Anna Peach used to have a studio here on the Big Island, and this piece is beautiful. She has gathered bits of antique and handmade lace and crochet, and formed them into a dress, which is also a tent and a sacred space. I find it especially beautiful because, sitting under the skirt, one feels secret and safe and enclosed with the labor of generations of women's hands. Her words are more beautiful than mine, and below is a clip.

Anna Peach installing Spirit House at the John Michael Kohler Art Center, photo courtesy JMKAC

On January 12, 2007 I traveled from Zurich to Chicago to keep a promise to the Hamakua community. The purpose of the trip was to bring the artwork ‘Spirit House’ to The John Michael Kohler Art Center in Sheboygan, Wisconsin where it would be displayed in the exhibition tilted, Laced With History, curated by Lena Vinga. The artwork was created from over 600 pieces of handmade lace that were sewn together to form a gown that also included a chapel like interior space. I worked on the piece for over two years in my Honoka’a studio and when it outgrew the space, it was my promise to take it around the world.
I explained that the point was not to make a dress, but rather something that brought us together, to find some common thread that made a sanctuary for all from the shared act of labor. I found that there are times when you are so close to your own truth that you can only see it through others, and it is through others that I see this piece: I see the tailor who sewed in my studio 75 years before me, the elders who clutched my hand and spoke of mana, the little girl who sang songs in Hawaiian while peaking out from the inside of the dress, and the childhood friends now grown that would gather beneath the hem to tell stories of a shared life. This piece is theirs more than my own. I am content to be the one who was learning how to sew, and along the way I was learning how to listen. With that I was presented with the most elaborately garnished meal that I had ever seen and thumbs up sign from the cook. Three snow angels later I retired to bed relieved that a very special promise had been kept.
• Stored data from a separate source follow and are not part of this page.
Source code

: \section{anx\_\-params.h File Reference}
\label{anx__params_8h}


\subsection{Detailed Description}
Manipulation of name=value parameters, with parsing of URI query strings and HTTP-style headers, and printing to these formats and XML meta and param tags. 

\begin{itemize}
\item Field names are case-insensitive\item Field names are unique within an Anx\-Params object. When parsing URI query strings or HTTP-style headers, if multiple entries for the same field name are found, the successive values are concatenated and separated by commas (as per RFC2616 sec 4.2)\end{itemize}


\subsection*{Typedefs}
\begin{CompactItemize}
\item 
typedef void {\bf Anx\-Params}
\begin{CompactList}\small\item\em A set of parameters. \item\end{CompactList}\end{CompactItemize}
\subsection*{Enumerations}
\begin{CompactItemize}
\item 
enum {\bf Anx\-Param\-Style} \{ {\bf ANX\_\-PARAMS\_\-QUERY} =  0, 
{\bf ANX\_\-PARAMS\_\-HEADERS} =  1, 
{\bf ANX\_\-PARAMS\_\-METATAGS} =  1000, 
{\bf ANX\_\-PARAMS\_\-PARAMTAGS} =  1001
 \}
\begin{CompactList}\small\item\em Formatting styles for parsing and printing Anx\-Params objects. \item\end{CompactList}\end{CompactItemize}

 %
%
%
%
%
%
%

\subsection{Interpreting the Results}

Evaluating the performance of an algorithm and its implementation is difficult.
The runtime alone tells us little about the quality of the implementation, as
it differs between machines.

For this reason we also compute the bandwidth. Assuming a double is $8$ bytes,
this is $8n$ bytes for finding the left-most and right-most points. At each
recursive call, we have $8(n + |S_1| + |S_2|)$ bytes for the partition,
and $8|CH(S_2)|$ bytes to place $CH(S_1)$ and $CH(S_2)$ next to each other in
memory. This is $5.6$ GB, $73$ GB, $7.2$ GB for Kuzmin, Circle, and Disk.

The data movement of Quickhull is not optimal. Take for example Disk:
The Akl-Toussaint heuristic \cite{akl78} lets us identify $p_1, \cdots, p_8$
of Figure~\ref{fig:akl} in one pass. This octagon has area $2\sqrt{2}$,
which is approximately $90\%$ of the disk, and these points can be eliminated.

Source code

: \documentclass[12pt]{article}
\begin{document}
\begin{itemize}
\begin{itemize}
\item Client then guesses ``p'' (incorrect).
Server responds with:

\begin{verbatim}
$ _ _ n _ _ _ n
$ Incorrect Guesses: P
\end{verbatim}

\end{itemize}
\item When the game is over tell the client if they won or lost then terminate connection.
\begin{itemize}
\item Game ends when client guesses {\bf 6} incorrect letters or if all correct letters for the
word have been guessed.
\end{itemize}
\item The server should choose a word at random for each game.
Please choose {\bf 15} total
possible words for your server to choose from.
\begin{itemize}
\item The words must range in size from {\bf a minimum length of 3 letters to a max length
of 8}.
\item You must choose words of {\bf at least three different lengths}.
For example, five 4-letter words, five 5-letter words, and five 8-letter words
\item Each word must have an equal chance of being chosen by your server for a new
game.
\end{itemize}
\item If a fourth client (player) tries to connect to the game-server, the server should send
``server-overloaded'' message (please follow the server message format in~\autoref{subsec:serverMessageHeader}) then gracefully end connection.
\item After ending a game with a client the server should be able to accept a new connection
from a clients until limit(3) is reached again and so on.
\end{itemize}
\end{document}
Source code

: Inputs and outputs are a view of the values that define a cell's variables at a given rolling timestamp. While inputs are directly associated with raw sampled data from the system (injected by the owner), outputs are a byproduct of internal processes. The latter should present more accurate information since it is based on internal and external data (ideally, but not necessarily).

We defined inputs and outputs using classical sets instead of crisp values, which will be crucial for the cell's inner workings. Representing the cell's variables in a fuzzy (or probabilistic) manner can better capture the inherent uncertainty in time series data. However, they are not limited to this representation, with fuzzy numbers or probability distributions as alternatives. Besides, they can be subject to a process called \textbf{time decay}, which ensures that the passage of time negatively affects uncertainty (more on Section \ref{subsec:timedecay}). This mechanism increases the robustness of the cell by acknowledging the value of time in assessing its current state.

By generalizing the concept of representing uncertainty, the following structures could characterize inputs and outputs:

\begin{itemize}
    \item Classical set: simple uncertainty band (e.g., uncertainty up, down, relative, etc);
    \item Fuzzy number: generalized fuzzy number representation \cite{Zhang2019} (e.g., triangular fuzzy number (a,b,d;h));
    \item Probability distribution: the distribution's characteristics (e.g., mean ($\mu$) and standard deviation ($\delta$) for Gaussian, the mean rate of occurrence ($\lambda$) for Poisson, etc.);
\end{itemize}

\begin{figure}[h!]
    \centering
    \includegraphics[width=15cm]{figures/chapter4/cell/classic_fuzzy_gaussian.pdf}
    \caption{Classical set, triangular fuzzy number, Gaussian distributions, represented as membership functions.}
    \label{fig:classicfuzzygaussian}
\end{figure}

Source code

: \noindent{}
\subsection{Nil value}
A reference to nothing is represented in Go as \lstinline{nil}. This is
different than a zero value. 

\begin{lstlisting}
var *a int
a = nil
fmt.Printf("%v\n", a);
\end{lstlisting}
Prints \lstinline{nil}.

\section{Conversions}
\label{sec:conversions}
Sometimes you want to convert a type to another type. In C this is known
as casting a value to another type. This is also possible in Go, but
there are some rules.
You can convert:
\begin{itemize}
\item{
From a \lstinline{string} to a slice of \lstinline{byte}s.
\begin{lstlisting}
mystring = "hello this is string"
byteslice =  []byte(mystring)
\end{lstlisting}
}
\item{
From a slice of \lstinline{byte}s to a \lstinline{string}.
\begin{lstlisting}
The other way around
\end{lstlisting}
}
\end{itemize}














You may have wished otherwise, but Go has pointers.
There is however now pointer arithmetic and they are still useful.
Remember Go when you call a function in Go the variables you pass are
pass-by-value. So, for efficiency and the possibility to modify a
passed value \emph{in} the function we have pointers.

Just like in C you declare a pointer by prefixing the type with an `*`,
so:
Thursday, February 08, 2007

Finished: Coin Purses

I made these to surprise a friend who really needed them, but he guessed what I was up to long before I finished.
Knit from Hemp for Knitting AllHemp 6 in Sapphire, and on a pair of #3 circulars. I knit the pouches in one piece, in the round, which then offered the problem of how to get the State of Hawaii Seal patches sewn on. I tried by hand, but that wasn't working well. I tried the glue gun, but it seemed unstable. Finally I broke out the sewing machine, and managed to sew all the way around the patches by wadding them up...
Each pouch has a blue zipper and is lined with a blue tie-dyed cotton lining. The inner pouch can be turned out all the way to fully dump any hidden contents out of the rounded corners of the lining.
The pouches resemble a certain State-issued medical card, and were made in appreciation of the many voting citizens, suffering through various medical issues, who are also preserving our Constitutional right to allow the States control over their own medical laws. Yes, the same rights that brought us Roe vs. Wade.
He loves them, told me I could sell them, and they directly meet all specifications for size and use. Yay!